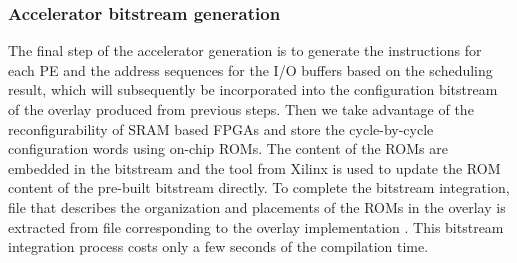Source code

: \subsubsection{Accelerator bitstream generation}
The final step of the accelerator generation is to generate 
the instructions for each PE and the address sequences for the 
I/O buffers based on the scheduling result, which will subsequently 
be incorporated into the configuration bitstream of the overlay produced 
from previous steps. Then we take advantage of the reconfigurability 
of SRAM based FPGAs and store the cycle-by-cycle configuration words 
using on-chip ROMs. The content of the ROMs are embedded in the 
bitstream and the  tool from Xilinx \cite{data2mem} is 
used to update the ROM content of the pre-built bitstream directly. 
To complete the bitstream integration,  file that describes 
the organization and placements of the ROMs in the overlay is extracted 
from  file corresponding to the overlay implementation \cite{beckhoff2011xilinx}.
This bitstream integration process costs only a few seconds of the compilation time.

------------------------------

What you return should be exactly the lines above, starting at the one with "using on-chip ROMs." and ending at the one with "To complete the", and nothing else.

→ **EXERCISE OUTPUT**:
using on-chip ROMs. The content of the ROMs are embedded in the 
bitstream and the  tool from Xilinx \cite{data2mem} is 
used to update the ROM content of the pre-built bitstream directly. 
To complete the bitstream integration,  file that describes 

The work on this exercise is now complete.